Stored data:
........

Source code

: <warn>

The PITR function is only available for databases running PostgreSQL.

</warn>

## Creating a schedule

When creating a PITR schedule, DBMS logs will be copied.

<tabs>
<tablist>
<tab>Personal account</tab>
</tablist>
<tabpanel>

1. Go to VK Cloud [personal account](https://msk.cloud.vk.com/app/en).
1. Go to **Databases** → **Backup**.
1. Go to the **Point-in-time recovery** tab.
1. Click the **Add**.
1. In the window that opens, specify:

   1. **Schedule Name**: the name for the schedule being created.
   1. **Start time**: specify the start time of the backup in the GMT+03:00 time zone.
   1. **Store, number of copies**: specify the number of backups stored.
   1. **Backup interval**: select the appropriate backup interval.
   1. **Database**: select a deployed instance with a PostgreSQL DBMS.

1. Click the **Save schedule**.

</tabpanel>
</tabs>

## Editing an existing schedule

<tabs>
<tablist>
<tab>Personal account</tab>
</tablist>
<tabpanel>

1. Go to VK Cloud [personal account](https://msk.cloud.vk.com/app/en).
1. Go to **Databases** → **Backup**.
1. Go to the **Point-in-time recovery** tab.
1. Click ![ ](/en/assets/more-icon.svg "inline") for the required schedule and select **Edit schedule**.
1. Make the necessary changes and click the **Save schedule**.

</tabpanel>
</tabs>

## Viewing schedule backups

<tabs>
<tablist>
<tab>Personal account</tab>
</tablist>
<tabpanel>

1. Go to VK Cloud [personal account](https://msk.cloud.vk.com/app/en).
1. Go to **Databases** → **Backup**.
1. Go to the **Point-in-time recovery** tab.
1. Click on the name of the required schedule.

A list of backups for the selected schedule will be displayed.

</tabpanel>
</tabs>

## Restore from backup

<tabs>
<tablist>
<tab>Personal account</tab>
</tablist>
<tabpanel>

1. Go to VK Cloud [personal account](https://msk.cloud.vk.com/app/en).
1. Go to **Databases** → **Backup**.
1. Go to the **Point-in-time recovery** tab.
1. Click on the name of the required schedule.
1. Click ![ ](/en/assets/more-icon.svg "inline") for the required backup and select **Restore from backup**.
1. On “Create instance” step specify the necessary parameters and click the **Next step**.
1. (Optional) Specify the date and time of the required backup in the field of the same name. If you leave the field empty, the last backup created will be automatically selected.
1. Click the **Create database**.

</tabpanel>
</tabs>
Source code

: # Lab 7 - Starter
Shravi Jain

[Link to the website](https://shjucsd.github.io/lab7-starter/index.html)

........

• [The problem]
Search the entries for the word "inline" and gather every line where it appears.

• [Your response]
1. Click ![ ](/en/assets/more-icon.svg "inline") for the required schedule and select **Edit schedule**.
1. Click ![ ](/en/assets/more-icon.svg "inline") for the required backup and select **Restore from backup**.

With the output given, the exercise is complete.